* What is required:
Report back every line in the data that includes the string "exemplo".

### Record extracts ###

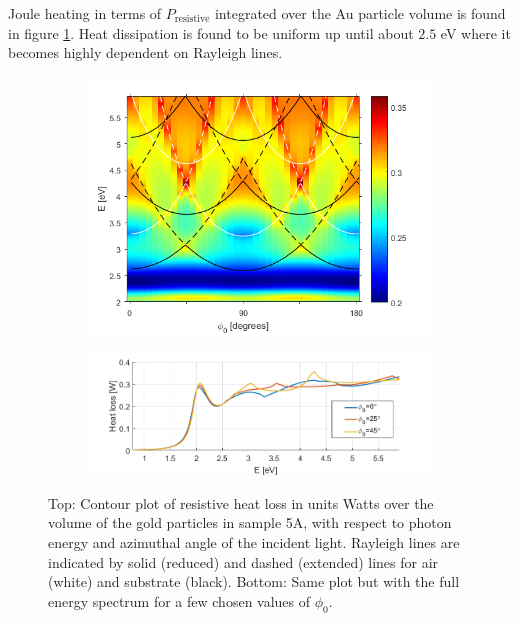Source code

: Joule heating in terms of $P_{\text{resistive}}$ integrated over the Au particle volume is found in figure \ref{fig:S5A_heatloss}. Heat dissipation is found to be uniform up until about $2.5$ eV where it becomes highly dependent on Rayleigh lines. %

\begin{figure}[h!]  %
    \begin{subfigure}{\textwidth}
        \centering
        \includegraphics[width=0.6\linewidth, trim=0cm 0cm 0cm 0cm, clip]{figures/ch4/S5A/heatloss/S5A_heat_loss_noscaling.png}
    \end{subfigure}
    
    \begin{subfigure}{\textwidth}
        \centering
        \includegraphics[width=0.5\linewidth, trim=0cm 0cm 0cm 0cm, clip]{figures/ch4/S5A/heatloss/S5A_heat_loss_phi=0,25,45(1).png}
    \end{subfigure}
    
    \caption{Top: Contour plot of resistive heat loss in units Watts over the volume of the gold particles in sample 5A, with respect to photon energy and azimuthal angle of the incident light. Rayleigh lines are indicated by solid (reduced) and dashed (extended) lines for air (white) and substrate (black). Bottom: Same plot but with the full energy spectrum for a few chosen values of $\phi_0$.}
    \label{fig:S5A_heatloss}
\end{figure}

###
### Record extracts ###

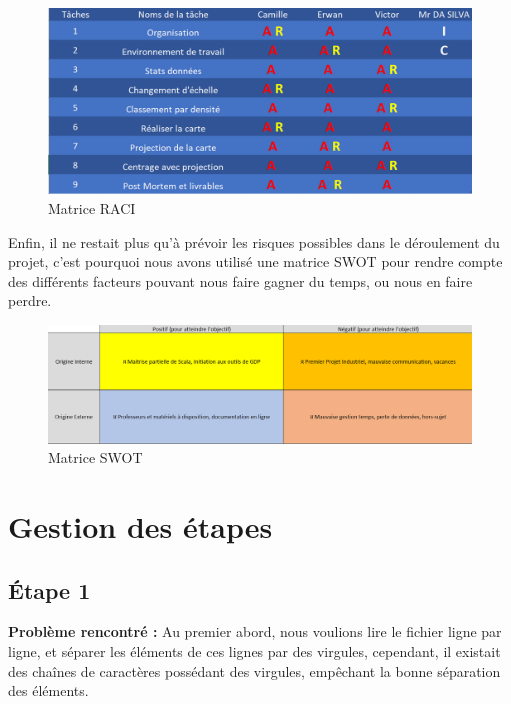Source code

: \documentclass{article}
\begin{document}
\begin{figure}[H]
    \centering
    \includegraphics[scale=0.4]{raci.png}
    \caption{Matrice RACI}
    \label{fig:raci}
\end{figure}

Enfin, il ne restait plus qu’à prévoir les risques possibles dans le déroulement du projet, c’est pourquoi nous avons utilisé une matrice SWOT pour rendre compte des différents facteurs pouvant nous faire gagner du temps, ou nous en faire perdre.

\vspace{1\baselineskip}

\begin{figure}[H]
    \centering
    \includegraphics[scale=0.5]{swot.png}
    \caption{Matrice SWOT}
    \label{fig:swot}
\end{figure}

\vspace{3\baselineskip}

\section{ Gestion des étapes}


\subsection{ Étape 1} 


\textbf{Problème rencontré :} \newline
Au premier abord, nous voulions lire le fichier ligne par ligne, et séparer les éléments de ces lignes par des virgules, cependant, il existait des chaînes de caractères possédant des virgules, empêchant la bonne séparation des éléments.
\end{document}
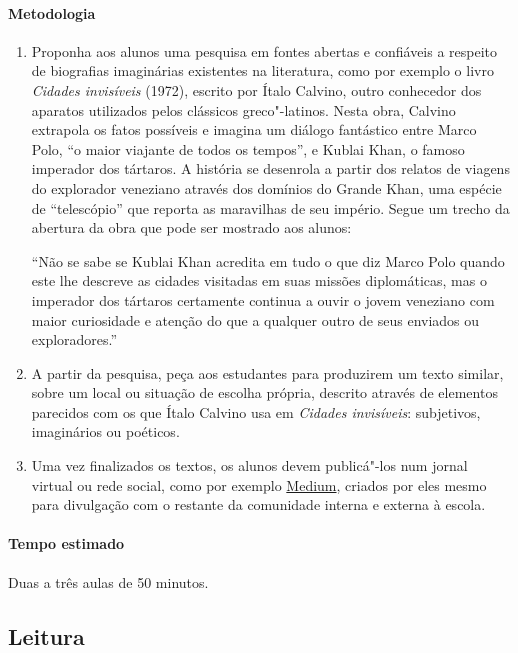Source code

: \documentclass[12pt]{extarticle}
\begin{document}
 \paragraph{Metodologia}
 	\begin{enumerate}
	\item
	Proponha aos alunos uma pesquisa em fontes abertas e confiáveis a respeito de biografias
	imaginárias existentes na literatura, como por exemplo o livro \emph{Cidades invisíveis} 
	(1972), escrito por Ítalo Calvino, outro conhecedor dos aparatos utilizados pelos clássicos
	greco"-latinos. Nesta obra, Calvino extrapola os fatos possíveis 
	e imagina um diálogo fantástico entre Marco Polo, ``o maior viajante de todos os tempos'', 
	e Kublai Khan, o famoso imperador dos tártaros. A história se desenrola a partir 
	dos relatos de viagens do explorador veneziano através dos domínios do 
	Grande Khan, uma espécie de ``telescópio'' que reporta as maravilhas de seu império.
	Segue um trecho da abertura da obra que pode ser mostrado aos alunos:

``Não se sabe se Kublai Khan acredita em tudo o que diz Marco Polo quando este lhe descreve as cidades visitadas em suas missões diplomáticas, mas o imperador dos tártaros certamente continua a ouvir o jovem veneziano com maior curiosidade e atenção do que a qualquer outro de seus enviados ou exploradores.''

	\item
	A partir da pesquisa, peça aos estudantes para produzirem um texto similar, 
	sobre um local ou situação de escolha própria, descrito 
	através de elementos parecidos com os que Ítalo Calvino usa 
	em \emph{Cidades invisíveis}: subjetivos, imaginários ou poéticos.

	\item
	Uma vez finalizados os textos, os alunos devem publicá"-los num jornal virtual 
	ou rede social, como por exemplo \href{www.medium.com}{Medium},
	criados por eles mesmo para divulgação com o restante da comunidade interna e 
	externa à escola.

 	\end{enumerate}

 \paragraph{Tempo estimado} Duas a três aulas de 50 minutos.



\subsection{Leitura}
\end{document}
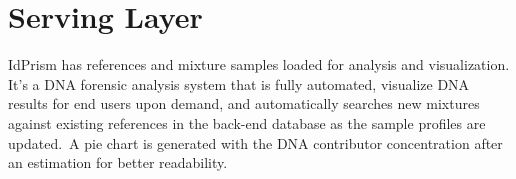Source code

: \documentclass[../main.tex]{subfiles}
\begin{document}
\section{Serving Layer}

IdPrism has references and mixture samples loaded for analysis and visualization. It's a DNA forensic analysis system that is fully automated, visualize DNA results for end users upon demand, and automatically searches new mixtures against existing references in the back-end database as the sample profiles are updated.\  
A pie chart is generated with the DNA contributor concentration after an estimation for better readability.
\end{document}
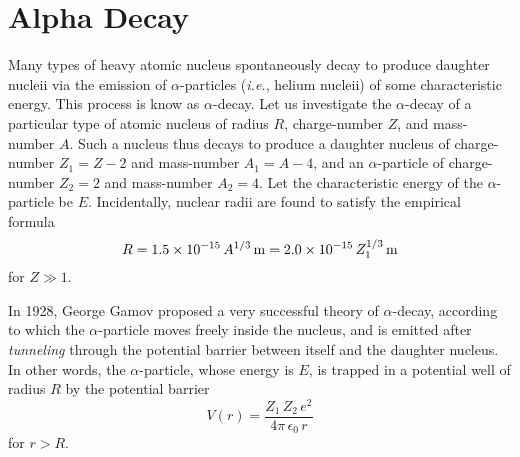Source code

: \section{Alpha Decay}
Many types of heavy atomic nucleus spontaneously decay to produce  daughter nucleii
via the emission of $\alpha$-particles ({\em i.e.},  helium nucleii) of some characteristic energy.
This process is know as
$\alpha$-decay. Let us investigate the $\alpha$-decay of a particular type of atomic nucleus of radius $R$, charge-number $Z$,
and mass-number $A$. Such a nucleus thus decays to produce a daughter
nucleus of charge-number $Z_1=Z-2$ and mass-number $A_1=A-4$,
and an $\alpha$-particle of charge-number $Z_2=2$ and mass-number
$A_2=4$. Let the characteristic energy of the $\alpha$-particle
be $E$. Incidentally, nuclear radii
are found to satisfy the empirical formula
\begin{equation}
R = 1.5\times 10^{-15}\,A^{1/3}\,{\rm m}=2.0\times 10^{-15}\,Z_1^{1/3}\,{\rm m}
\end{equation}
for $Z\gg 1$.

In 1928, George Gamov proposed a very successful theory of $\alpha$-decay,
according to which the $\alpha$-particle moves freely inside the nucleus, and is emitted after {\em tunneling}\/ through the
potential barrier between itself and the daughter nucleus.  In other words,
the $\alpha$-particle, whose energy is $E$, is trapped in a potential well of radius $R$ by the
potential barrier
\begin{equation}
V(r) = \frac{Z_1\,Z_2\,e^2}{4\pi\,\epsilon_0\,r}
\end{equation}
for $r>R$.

###

* Written answer:
	imaginárias existentes na literatura, como por exemplo o livro \emph{Cidades invisíveis} 
	ou rede social, como por exemplo \href{www.medium.com}{Medium},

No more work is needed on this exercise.